Con ese trabajo yo «pagaba» los privilegios de que disfrutaba (casa, comida, vestido, calzado, educación, libros, distracciones).
Pero además me ganaba 2,50 semanal, apartes de la mesada, con lo que pagaba un bolívar de la entrada del cine, un bolívar de un helado y el bus.
II.
Mi padre nunca compró a crédito, ni pidió prestado, ni tenía deudas, ni recibió bonos o subsidios del Estado. En su habitación, pues dormía aparte, tenía tres carteles enmarcados: uno decía: «Yo pago todo». Otro, era el poema «If». En inglés, por supuesto. Mi padre amaba la lengua de su madre. Cuando me dieron una beca de la Gobernación, por los buenos oficios de los adecos amigos de mi tío, quiso rechazarla. No sé cómo mi madre lo convenció de que no lo hiciera.
En algún momento yo sí tuve cuenta bancaria y hasta tarjetas y me endeudé. Mala cosa. Como en el año 2000 decidí que no seguiría por ese camino de los créditos y comencé a regirme estrictamente por un presupuesto.

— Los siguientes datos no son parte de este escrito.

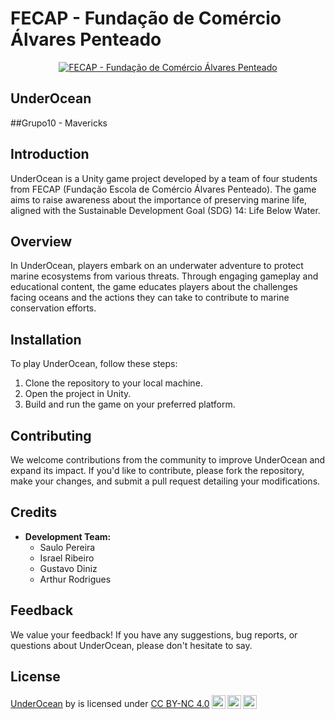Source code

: # FECAP - Fundação de Comércio Álvares Penteado


<p align="center">
<a href= "https://www.fecap.br/"><img src="https://encrypted-tbn0.gstatic.com/images?q=tbn:ANd9GcRhZPrRa89Kma0ZZogxm0pi-tCn_TLKeHGVxywp-LXAFGR3B1DPouAJYHgKZGV0XTEf4AE&usqp=CAU" alt="FECAP - Fundação de Comércio Álvares Penteado" border="0"></a>
</p>

## UnderOcean
##Grupo10 - Mavericks

## Introduction
UnderOcean is a Unity game project developed by a team of four students from FECAP (Fundação Escola de Comércio Álvares Penteado). The game aims to raise awareness about the importance of preserving marine life, aligned with the Sustainable Development Goal (SDG) 14: Life Below Water.

## Overview
In UnderOcean, players embark on an underwater adventure to protect marine ecosystems from various threats. Through engaging gameplay and educational content, the game educates players about the challenges facing oceans and the actions they can take to contribute to marine conservation efforts.

## Installation
To play UnderOcean, follow these steps:
1. Clone the repository to your local machine.
2. Open the project in Unity.
3. Build and run the game on your preferred platform.

## Contributing
We welcome contributions from the community to improve UnderOcean and expand its impact. If you'd like to contribute, please fork the repository, make your changes, and submit a pull request detailing your modifications.

## Credits
- **Development Team:**
  - Saulo Pereira 
  - Israel Ribeiro
  - Gustavo Diniz
  - Arthur Rodrigues

## Feedback
We value your feedback! If you have any suggestions, bug reports, or questions about UnderOcean, please don't hesitate to say.

## License

<p xmlns:cc="http://creativecommons.org/ns#" xmlns:dct="http://purl.org/dc/terms/"><a property="dct:title" rel="cc:attributionURL" href="https://github.com/IsraelRibeiro05/Under-Ocean">UnderOcean</a> by <span property="cc:attributionName"></span> is licensed under <a href="http://creativecommons.org/licenses/by-nc/4.0/?ref=chooser-v1" target="_blank" rel="license noopener noreferrer" style="display:inline-block;">CC BY-NC 4.0<img style="height:22px!important;margin-left:3px;vertical-align:text-bottom;" src="https://mirrors.creativecommons.org/presskit/icons/cc.svg?ref=chooser-v1"><img style="height:22px!important;margin-left:3px;vertical-align:text-bottom;" src="https://mirrors.creativecommons.org/presskit/icons/by.svg?ref=chooser-v1"><img style="height:22px!important;margin-left:3px;vertical-align:text-bottom;" src="https://mirrors.creativecommons.org/presskit/icons/nc.svg?ref=chooser-v1"></a></p>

A pesar de lo difícil que es hacer eso hoy día, evito en lo posible comprar bienes o servicios que no puedo pagar. Por eso, por ejemplo, no tengo cable TV. Y aunque me encantaría tenerla, no tengo bombona grande de gas. Y así.
III.
Mi padre se llamaba Jorge Antonio Mata Shelley y era hijo de Jorge Ernesto Mata y Elizabeth Shelley. Nunca dejó que lo olvidáramos. Los papeles de mi abuela, los que pudo rescatar, los guardaba amorosamente. Y tampoco permitió que nos alejáramos de la lectura de Kipling, Byron o Mary Shelley, cuyo parentesco reivindicaba, no sin fundadas razones, pero ésa es otra historia. Eran sus preferidos.
Para ir al trabajo, muy temprano en las mañanas, después de preparar café muy fuerte y sin azúcar, vestía de kaki y con sombrero. Pero en las fiestas: la Semana Santa, la Navidad y alguna que otra, llevaba casimir, camisas de algodón, corbatas de seda y Borsalino. Se perfumaba con Jean Marie Farina que impregnaba en pañuelos de bolsillo.
No era afectuoso, pero sí cortés. Lamento no haberle dicho nunca que lo amaba y lo admiraba.
Fue un hombre trabajador y honrado. Invirtió bien su dinero, aunque lamentablemente, ya en su ancianidad tocada por el Alzheimer, fue despojado por esa gente zafia que nunca falta en este mundo. Hasta dentro del propio entorno familiar.